Cycle detection is another depth first search. Here we also set a visited field; however, if we now encounter a node whose visited field is set, we know that the node is part of a cycle, and we return that fact. Again, it's a simple search, and I put the relevant code below (in cycledet0.cpp):

class Graph {
  public:
    vector <Node *> nodes;
    void Print();
    int is_cycle(int index);
};

int Graph::is_cycle(int index)
{
  Node *n;
  int i;

  n = nodes[index];
  if (n->visited) return 1;
  n->visited = 1;
  for (i = 0; i < n->edges.size(); i++) {
    if (is_cycle(n->edges[i])) return 1;
  }
  return 0;
}

main(int argc, char **argv)
{
  ...

  for (i = 0; i < g.nodes.size(); i++) {
    if (!g.nodes[i]->visited) {
      if (g.is_cycle(i)) {
        cout << "There is a cycle reachable from node " << i << endl;
      } else {
        cout << "No cycle reachable from node " << i << endl;
      }
    }
  }
}

Note that unlike connected components, this procedure has a return value, and it uses that return value to truncate the search when a cycle is found.

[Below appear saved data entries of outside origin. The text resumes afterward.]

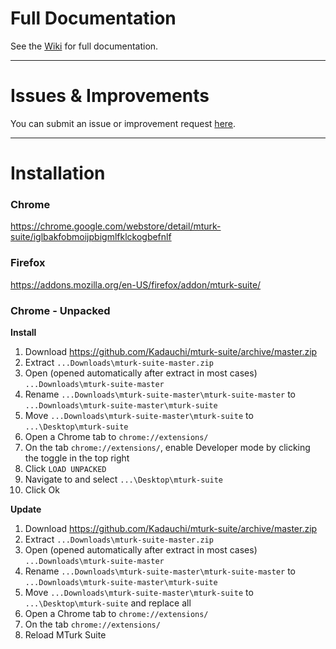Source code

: # Full Documentation
See the [Wiki](https://github.com/Kadauchi/mturk-suite/wiki) for full documentation.

---

# Issues & Improvements
You can submit an issue or improvement request [here](https://github.com/Kadauchi/mturk-suite/issues).

---

# Installation

### Chrome
https://chrome.google.com/webstore/detail/mturk-suite/iglbakfobmoijpbigmlfklckogbefnlf

### Firefox
https://addons.mozilla.org/en-US/firefox/addon/mturk-suite/

### Chrome - Unpacked
**Install**
1. Download https://github.com/Kadauchi/mturk-suite/archive/master.zip
2. Extract `...Downloads\mturk-suite-master.zip`
3. Open (opened automatically after extract in most cases) `...Downloads\mturk-suite-master`
4. Rename `...Downloads\mturk-suite-master\mturk-suite-master` to `...Downloads\mturk-suite-master\mturk-suite`
5. Move `...Downloads\mturk-suite-master\mturk-suite` to `...\Desktop\mturk-suite`
6. Open a Chrome tab to `chrome://extensions/`
7. On the tab `chrome://extensions/`, enable Developer mode by clicking the toggle in the top right
8. Click `LOAD UNPACKED`
9. Navigate to and select `...\Desktop\mturk-suite`
9. Click Ok

**Update**
1. Download https://github.com/Kadauchi/mturk-suite/archive/master.zip
2. Extract `...Downloads\mturk-suite-master.zip`
3. Open (opened automatically after extract in most cases) `...Downloads\mturk-suite-master`
4. Rename `...Downloads\mturk-suite-master\mturk-suite-master` to `...Downloads\mturk-suite-master\mturk-suite`
5. Move `...Downloads\mturk-suite-master\mturk-suite` to `...\Desktop\mturk-suite` and replace all
6. Open a Chrome tab to `chrome://extensions/`
7. On the tab `chrome://extensions/`
8. Reload MTurk Suite
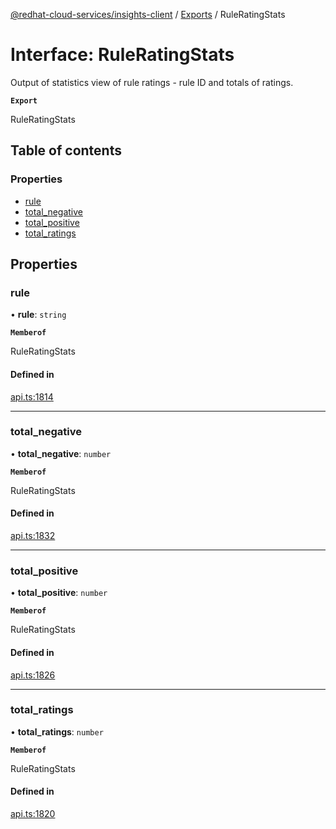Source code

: [@redhat-cloud-services/insights-client](../README.md) / [Exports](../modules.md) / RuleRatingStats

# Interface: RuleRatingStats

Output of statistics view of rule ratings - rule ID and totals of ratings.

**`Export`**

RuleRatingStats

## Table of contents

### Properties

- [rule](RuleRatingStats.md#rule)
- [total\_negative](RuleRatingStats.md#total_negative)
- [total\_positive](RuleRatingStats.md#total_positive)
- [total\_ratings](RuleRatingStats.md#total_ratings)

## Properties

### rule

• **rule**: `string`

**`Memberof`**

RuleRatingStats

#### Defined in

[api.ts:1814](https://github.com/RedHatInsights/javascript-clients/blob/main/packages/insights/api.ts#L1814)

___

### total\_negative

• **total\_negative**: `number`

**`Memberof`**

RuleRatingStats

#### Defined in

[api.ts:1832](https://github.com/RedHatInsights/javascript-clients/blob/main/packages/insights/api.ts#L1832)

___

### total\_positive

• **total\_positive**: `number`

**`Memberof`**

RuleRatingStats

#### Defined in

[api.ts:1826](https://github.com/RedHatInsights/javascript-clients/blob/main/packages/insights/api.ts#L1826)

___

### total\_ratings

• **total\_ratings**: `number`

**`Memberof`**

RuleRatingStats

#### Defined in

[api.ts:1820](https://github.com/RedHatInsights/javascript-clients/blob/main/packages/insights/api.ts#L1820)
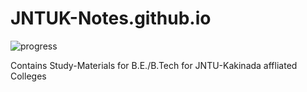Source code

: # JNTUK-Notes.github.io
![progress](https://img.shields.io/badge/Progress%3A-45%25-red)
<p>Contains Study-Materials for B.E./B.Tech for JNTU-Kakinada affliated Colleges</p>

When we run it, we see that it doesn't work correctly, as it says that g1 has a bunch of cycles, when we know that it doesn't:

UNIX> cycledet0 < g1.txt
No cycle reachable from node 0
There is a cycle reachable from node 1
No cycle reachable from node 2
There is a cycle reachable from node 4
There is a cycle reachable from node 6
There is a cycle reachable from node 7
There is a cycle reachable from node 8
UNIX> 
Hmmm -- in cycledet1.cpp I put a print statement at the beginning of is_cycle():
UNIX> cycledet1 < g1.txt
Called is_cycle(0)
No cycle reachable from node 0
Called is_cycle(1)
Called is_cycle(3)
Called is_cycle(5)
Called is_cycle(3)
There is a cycle reachable from node 1
...
There's the bug. The program first visits node 0 and finds no cycle. Then it visits node 1 and recursively visits nodes 3 and 5. Since node 5 has an edge back to node 3, it detects a cycle there. How do we fix this bug?

One simple way is to include who calls is_cycle() as a parameter so that is_cycle() will not detect cycles that include the same edge twice. Here's the changed procedure and call from main() in cycledet2.cpp

int Graph::is_cycle(int index, int from)
{
  Node *n;
  int i;

  n = nodes[index];
  if (n->visited) return 1;
  n->visited = 1;
  for (i = 0; i < n->edges.size(); i++) {
    if (n->edges[i] != from) {
      if (is_cycle(n->edges[i], index)) return 1;
    }
  }
  return 0;
}

main(int argc, char **argv)
{
  ...
  for (i = 0; i < g.nodes.size(); i++) {
    if (!g.nodes[i]->visited) {
      if (g.is_cycle(i, -1)) {
        cout << "There is a cycle reachable from node " << i << endl;
      } else {
        cout << "No cycle reachable from node " << i << endl;
      }

    }
  }
}

All works well now:

UNIX> cycledet2 < g1.txt
No cycle reachable from node 0
No cycle reachable from node 1
No cycle reachable from node 2
No cycle reachable from node 4
UNIX> cycledet2 < g2.txt
There is a cycle reachable from node 0
No cycle reachable from node 4
UNIX> 
If you want to print the cycle, then you can start from when you first detect the cycle, and then stop when you reach the node from whence you detected the cycle. That's in cycledet3.cpp. Note, when I detect the cycle, I set the visited field to two. That is how I know when to stop printing and exit the program:

int Graph::is_cycle(int index, int from)
{
  Node *n;
  int i;
  int rv;

  n = nodes[index];
  if (n->visited) {
    n->visited = 2;
    cout << "Cycle: " << index;
    return 1;
  }
  n->visited = 1;
  for (i = 0; i < n->edges.size(); i++) {
    if (n->edges[i] != from) {
      if (is_cycle(n->edges[i], index)) {
        cout << " " << index;
        if (n->visited == 2) {
          cout << endl;
          exit(1);
        }
        return 1;
      }
    }
  }
  return 0;
}

UNIX> cycledet3 < g2.txt
Cycle: 7 5 9 2 7
UNIX>